Organization raises issue with statues

Yet another battle is brewing in the West Coast vs. East Coast TV Academy smackdown.

The New York-based National Academy of TV Arts & Sciences, which runs the Daytime Emmys, has announced that it will pay for only one statuette per category winner this year, meaning that those who share a victory would have to shell out $350 apiece for their own statuettes.

But the West Coast-based Academy of TV Arts & Sciences — even though it doesn’t administer the Daytime Emmys — plans to dig into its own pockets and reimburse any West Coast winners who are asked to pay for their statuette.

NATAS prexy Peter Price said the org’s other kudofests — news and information, sports and public service — already adhere to the rule; an exception had been made for daytime in the past. But with nonprofits like NATAS facing increased financial woes, Price said the group could no longer pay for so many statuettes.
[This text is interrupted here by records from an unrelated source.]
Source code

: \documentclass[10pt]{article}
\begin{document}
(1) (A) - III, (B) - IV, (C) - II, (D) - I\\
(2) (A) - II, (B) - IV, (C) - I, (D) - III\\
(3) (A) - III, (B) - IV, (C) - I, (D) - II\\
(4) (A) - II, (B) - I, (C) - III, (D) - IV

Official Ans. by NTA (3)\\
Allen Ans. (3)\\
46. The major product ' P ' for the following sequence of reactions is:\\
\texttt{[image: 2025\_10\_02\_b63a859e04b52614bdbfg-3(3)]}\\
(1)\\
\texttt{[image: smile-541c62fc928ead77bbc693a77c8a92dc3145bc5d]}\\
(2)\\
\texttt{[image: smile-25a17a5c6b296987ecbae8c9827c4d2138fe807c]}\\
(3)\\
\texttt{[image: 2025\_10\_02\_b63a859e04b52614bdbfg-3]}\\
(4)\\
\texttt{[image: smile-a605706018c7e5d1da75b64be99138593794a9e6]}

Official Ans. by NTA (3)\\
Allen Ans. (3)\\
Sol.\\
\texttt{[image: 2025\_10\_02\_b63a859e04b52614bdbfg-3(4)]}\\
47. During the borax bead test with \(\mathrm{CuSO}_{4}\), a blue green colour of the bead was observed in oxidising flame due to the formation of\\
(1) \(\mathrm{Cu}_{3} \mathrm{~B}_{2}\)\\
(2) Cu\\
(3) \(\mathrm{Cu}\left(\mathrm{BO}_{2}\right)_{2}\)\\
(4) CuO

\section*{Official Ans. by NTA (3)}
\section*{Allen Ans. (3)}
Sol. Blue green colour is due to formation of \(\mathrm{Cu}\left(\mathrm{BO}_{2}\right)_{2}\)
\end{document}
“We wanted to make our policy consistent so there was no grousing between the various award shows,” Price said. “We’re a nonprofit, and our trustees mandate that we produce a breakeven budget. To do that, we have to pull in our horns on some luxuries we used to do. If ATAS feels that they have the deep pockets to do it, then that’s wonderful.”

In a letter sent over the weekend to ATAS members who are also Daytime Emmy nominees, the West Coast group took issue with NATAS’ belt-tightening.
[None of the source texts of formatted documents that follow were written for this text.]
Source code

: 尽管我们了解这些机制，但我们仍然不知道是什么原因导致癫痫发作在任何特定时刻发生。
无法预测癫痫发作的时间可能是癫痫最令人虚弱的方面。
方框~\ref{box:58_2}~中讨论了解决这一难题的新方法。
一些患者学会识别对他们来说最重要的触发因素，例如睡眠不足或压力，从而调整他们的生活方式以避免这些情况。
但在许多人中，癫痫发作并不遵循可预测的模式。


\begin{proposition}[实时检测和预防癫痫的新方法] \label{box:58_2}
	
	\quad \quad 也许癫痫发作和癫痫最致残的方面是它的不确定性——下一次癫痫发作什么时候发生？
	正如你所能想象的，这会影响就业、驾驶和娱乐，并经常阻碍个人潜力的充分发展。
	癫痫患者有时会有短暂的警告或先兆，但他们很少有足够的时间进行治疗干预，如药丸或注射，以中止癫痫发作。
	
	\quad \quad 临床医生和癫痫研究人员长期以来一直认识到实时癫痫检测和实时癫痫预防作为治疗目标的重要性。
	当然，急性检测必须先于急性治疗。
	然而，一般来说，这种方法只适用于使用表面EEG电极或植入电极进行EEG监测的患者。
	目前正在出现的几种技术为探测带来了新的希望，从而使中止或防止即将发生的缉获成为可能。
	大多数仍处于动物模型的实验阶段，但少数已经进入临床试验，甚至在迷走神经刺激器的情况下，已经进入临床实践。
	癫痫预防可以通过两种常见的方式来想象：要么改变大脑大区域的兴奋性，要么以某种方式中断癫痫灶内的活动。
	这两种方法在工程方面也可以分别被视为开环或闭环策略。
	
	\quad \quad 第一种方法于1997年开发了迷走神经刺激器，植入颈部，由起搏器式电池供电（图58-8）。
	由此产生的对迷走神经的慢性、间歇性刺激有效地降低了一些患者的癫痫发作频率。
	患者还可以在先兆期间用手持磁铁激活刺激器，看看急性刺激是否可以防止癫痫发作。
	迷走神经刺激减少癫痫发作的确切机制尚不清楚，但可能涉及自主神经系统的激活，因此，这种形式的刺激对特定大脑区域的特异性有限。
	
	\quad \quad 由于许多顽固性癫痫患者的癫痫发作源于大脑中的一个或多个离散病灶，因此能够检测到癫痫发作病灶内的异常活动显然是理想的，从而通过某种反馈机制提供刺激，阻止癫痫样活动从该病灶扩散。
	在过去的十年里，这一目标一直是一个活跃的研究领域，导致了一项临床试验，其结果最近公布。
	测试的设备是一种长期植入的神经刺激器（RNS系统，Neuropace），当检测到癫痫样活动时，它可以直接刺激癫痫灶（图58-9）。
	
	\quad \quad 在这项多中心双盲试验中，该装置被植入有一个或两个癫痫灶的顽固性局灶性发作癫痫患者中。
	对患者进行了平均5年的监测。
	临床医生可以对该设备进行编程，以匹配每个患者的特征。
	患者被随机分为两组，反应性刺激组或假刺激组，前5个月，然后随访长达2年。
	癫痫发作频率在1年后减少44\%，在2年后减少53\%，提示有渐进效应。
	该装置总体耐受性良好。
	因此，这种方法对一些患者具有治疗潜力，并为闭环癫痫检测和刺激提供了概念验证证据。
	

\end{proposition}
“The Los Angeles-based Television Academy wants you to know that, as a matter of principle, we do not agree with this decision and do not believe that any Emmy winner should have to pay for their award,” the letter read.

ATAS recommends that winners who must pay for their Daytime Emmy statue go ahead and send the money to NATAS; ATAS will then arrange to reimburse the winner.

The two TV academies had worked more closely in recent years on the Daytime Emmys, but ATAS has been less involved this year. Unlike in past years, NATAS did not consult ATAS on the nomination process; also, ATAS will not produce or pay for this year’s nontelevised Daytime Emmy Creative Arts Awards, which had been covered by the West Coast org in past years.

The squabble over the Daytime Emmy statuettes comes just days after the rival TV academies went public with their battle over the proposed launch of a Broadband Emmy kudofest (Daily Variety, March 21).

ATAS late last week was to file suit against NATAS, accusing its New York counterpart of trying to launch a massive roster of Broadband Emmy awards without proper approval. NATAS denied the allegation and expressed surprise that ATAS walked away from ongoing negotiations surrounding the proposal.

ATAS and NATAS have battled off and on since the TV Academy split into two separate orgs in 1977.

The Daytime Emmys are set for June 15 in Hollywood.